Bay Area/ San Francisco

Playground Horror Spurs Marin Parents' Gate-Safety Crusade

AI Assisted Icon
Published on June 18, 2026
Playground Horror Spurs Marin Parents' Gate-Safety CrusadeSource: Henning Kesselhut on Unsplash

A dry-sounding building code change just delivered a deeply personal victory for a group of Marin parents. New national standards for heavy manual gates won final approval this spring, locking in simple hardware fixes and regular inspections that advocates say can keep massive gates from toppling. For the families who fought for these rules after losing a child, it is a long-sought safety win.

On May 22, the International Code Council approved a slate of gate-safety proposals that will be folded into the 2027 International Codes, according to the International Code Council’s Building Safety Journal.
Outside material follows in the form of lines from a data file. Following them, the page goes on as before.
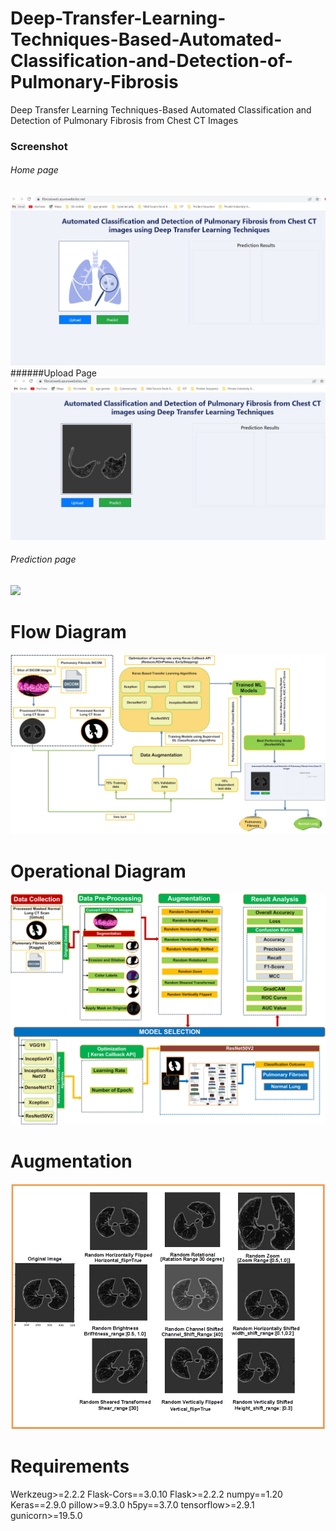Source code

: # Deep-Transfer-Learning-Techniques-Based-Automated-Classification-and-Detection-of-Pulmonary-Fibrosis
Deep Transfer Learning Techniques-Based Automated Classification and Detection of Pulmonary Fibrosis from Chest CT Images
### Screenshot
###### Home page
![](/images/HomePage.jpg)
######Upload Page
![](/images/UploadFibronosis.jpg)
###### Prediction page
![](/Result/4.JPG)
# Flow Diagram
![](/images/FlowDigram.jpg)
# Operational Diagram
![](/images/OpratinalFlowDiagram.jpg)
# Augmentation
![](/images/AugRVFinal.jpg)
# Requirements
Werkzeug>=2.2.2
Flask-Cors==3.0.10
Flask>=2.2.2
numpy==1.20
Keras==2.9.0
pillow>=9.3.0
h5py==3.7.0
tensorflow>=2.9.1
gunicorn>=19.5.0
The council said the updates, which extend beyond automatic gates to cover large manual sliding and swing gates, will be added across multiple model codes and could improve safety worldwide.

The American Fence Association, which worked with advocates and industry experts to craft the proposals, praised the ICC vote and highlighted that the changes expand IBC requirements to include ASTM F1184 for manual sliding gates and ASTM F900 for swing gates while strengthening expectations for ongoing maintenance, according to the organization’s announcement. The association noted that the updates touch the IBC, IRC, IEBC and IPMC and urged education, training and certification so owners and installers can actually follow the new rules in the field.

The drive for national reform traces back to the 2019 death of 7-year-old Alex Quanbeck, who was crushed when a large manual gate fell at his Mark Day School during recess on December 19, 2019, and whose parents later founded Ready, Set, Safe!, according to the Marin Independent Journal. That reporting notes that the Quanbecks’ review of state records uncovered dozens of other serious gate-related injuries and fatalities in Cal/OSHA files, a finding advocates point to as evidence that this is not a freak, one-off hazard.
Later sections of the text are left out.